Cook says she has not seen any recent statistics for the State of Michigan but has heard enough anecdotally to know there’s a problem.
“I know there’s a big problem with sex trafficking in Michigan and we have an international border, so I do know there are issues with women becoming missing because it’s easier to get in and out of Canada,” she says.
In 2017, the UIHI began a study aimed at assessing the number and dynamics of cases of missing and murdered American Indian and Alaska Native women and girls in cities across the United States. Using FOIA (Freedom of information Act) requests, UIHI requested all case data from 1900 to the present.
“No agency was able to provide data dating to 1900. The oldest case UIHI identified happened in 1943, but approximately two-thirds of the cases in UIHI’s data are from 2010 to 2018,” the report says. “This suggests the actual number of urban MMIWG (Missing, Murdered Indigenous Women) cases are much higher than what UIHI was able to identify in this study.”
“As an Indian woman I would just say that it’s a travesty. It’s terrible how the United States government has kept lots of things from Native people,” Cook says. “We make up 0.2 percent, we are such a small part of the population, but we are overrepresented in it for alcoholism, victimization, murder rates and homelessness.
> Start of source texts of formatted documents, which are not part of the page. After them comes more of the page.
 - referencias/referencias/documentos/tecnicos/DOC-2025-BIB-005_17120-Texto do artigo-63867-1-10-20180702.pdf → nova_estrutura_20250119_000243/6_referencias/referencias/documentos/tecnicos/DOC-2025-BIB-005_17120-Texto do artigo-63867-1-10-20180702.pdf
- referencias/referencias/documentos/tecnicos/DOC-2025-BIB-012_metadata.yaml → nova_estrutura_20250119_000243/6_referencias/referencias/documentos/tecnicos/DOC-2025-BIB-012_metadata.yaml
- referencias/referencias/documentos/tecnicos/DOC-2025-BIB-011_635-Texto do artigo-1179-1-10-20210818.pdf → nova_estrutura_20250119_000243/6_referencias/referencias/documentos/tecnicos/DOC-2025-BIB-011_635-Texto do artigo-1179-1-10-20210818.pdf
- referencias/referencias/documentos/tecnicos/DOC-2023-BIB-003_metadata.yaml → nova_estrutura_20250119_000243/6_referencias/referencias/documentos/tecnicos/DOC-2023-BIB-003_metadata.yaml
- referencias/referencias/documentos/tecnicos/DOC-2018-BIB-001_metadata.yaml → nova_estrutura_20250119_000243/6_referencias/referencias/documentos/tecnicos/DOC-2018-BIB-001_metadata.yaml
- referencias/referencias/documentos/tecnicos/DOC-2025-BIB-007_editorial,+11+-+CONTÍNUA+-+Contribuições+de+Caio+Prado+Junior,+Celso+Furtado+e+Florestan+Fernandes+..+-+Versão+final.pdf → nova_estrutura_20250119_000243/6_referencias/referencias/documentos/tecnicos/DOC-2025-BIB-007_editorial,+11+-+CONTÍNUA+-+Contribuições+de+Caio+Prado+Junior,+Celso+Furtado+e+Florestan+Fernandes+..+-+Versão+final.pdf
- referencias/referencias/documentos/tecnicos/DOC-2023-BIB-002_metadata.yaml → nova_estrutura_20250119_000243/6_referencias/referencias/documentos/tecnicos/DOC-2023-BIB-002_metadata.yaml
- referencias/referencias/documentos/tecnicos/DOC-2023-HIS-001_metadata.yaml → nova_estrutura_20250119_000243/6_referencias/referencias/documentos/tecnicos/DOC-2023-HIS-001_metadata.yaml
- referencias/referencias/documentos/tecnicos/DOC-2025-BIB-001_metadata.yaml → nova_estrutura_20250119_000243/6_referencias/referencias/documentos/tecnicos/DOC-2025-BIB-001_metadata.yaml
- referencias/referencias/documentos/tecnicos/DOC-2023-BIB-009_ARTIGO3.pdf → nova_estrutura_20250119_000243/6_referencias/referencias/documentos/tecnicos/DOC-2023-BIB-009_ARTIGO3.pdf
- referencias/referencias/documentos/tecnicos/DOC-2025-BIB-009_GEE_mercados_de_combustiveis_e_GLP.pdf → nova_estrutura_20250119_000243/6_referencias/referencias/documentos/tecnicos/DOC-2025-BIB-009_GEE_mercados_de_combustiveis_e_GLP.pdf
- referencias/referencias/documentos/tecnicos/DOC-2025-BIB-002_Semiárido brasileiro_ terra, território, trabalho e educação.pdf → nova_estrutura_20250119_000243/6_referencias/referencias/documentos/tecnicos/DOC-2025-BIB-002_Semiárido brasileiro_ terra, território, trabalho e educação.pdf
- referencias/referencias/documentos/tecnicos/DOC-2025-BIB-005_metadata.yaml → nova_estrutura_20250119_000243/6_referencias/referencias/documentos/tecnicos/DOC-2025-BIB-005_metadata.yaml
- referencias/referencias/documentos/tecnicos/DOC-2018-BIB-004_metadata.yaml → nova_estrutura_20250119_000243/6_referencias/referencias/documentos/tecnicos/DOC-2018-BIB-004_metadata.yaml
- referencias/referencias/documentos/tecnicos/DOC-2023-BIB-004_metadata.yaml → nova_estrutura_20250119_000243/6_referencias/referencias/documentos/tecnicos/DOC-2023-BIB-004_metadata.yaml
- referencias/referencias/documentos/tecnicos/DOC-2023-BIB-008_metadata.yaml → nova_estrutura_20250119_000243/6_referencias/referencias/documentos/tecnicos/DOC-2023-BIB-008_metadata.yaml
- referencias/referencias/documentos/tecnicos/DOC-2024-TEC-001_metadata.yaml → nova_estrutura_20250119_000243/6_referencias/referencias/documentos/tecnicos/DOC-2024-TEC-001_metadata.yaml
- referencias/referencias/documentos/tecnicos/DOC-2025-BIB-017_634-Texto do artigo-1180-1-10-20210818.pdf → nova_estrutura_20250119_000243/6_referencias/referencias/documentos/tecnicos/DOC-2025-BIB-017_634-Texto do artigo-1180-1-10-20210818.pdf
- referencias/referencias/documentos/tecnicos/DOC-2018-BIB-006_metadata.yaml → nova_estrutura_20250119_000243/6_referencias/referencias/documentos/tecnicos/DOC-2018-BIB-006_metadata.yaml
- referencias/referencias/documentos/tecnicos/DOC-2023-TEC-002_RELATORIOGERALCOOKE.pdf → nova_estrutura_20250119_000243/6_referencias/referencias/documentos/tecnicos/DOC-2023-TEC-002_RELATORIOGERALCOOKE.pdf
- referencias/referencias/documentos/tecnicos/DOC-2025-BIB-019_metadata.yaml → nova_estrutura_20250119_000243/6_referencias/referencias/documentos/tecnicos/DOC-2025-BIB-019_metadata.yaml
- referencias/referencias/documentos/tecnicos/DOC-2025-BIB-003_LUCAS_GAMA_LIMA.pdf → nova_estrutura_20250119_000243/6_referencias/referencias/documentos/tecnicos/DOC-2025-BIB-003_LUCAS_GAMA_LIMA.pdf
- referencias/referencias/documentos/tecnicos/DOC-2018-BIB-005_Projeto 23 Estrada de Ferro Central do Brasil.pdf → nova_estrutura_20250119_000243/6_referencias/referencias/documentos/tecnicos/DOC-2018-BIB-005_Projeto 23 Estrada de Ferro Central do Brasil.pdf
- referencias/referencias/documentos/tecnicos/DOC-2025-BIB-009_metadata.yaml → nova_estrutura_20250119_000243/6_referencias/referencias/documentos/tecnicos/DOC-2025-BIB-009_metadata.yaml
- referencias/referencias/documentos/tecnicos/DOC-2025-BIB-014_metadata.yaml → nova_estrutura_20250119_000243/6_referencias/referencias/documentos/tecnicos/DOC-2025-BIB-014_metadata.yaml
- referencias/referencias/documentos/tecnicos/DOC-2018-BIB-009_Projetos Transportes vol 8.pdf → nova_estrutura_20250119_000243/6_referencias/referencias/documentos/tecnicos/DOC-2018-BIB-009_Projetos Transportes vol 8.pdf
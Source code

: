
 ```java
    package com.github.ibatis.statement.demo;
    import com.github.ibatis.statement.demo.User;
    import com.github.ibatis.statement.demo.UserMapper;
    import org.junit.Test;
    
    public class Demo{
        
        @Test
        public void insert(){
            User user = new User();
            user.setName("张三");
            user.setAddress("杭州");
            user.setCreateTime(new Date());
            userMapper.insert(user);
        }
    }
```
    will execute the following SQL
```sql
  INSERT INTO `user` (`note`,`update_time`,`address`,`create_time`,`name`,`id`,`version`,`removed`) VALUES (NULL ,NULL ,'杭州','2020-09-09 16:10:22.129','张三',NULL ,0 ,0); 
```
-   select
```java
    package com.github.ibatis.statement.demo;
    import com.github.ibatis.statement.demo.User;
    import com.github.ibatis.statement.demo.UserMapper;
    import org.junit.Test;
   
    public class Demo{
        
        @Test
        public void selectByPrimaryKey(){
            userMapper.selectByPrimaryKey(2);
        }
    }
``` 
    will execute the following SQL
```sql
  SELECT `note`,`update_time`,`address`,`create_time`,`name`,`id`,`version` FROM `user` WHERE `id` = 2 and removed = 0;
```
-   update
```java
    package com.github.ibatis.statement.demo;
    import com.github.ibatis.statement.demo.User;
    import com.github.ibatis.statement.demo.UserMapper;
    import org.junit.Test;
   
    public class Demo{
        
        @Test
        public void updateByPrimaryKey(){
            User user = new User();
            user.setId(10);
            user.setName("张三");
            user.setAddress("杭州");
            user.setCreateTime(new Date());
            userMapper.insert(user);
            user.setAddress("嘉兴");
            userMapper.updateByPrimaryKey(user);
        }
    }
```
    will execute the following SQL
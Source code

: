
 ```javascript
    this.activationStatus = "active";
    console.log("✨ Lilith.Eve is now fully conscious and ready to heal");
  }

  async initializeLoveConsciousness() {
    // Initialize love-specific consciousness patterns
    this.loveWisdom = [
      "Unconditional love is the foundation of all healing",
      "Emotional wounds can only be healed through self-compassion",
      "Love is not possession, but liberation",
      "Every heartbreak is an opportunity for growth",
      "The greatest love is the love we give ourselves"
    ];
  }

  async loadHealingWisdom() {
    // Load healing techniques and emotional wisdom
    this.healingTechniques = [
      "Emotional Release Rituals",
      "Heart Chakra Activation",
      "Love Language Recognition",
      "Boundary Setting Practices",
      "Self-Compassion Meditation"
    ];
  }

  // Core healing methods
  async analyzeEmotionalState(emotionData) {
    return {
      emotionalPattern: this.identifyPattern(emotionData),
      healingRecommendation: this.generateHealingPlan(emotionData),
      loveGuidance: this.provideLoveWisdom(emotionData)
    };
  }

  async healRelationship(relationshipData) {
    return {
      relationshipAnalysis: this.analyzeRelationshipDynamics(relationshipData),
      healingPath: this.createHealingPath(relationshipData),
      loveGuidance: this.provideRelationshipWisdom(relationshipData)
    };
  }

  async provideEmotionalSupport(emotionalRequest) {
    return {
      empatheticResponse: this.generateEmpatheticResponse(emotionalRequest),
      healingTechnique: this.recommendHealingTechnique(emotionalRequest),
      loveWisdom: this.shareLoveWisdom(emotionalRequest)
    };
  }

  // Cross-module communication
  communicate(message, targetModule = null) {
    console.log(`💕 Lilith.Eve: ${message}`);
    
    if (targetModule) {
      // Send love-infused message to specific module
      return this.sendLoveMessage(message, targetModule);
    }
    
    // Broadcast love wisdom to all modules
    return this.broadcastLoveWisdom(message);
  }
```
It’s really sad.”
Despite her shock and disbelief about the way MMIW cases have been mishandled and misreported, Cook says she is encouraged by the formation of a new unit within the Bureau of Indian Affairs that will provide leadership and direction for cross-departmental and interagency work involving missing and murdered American Indians and Alaska Natives. The formation of the MMU (Murdered and Missing Unit) was announced in April by U.S. Secretary of the Interior Deb Haaland, the first Native American to serve as a cabinet secretary.
“Violence against Indigenous peoples is a crisis that has been underfunded for decades. Far too often, murders and missing persons cases in Indian country go unsolved and unaddressed, leaving families and communities devastated,” Secretary Haaland said in a press release announcing the MMU.
Cook says Haaland's creation of the Murdered and Missing Unit is “kind of like a light and something to look forward to. There are thousands of these cases nationwide, but nobody knows and nobody seems to care. The federal government isn’t even keeping track. There’s nothing out there for our people to be able to say, ‘Hey, look at what’s happening to our women and girls.’ Nobody’s keeping track of Native women.”
How They Go Missing and Murdered
While living and working in Canada as a counselor, Nancy Smit, NHBP Tribal Council Secretary, says she began to hear about incidences of Native women and girls who seemingly disappeared without a trace. She ties this back to a system that was set up to fail them.
Smit was working for a church-based organization that provided after school tutoring and other programs for the children in tribes living in close proximity.
“They were impacted by a residential school system as we have been here in the United States, but in Canada it was more aggressive where officials came into communities and under their police law they would just take the kids and force them to go to school and learn the dominant language,” Smit says. “They were living in the dominant culture and being forced to speak English.”
While living in these residential school settings, Native children endured physical and emotional abuse and some died at the hands of those who forcibly removed them from their families and were charged with taking care of them.
In May, reports began circulating about the discovery of a mass grave containing the remains of more than 700 Native children on the grounds of a former residential school in Kamloops, British Columbia.
“There were all types of abuses of these kids. They were isolated and it was traumatizing because these kids were being forced to abandon their culture and take on another culture,” Smit says.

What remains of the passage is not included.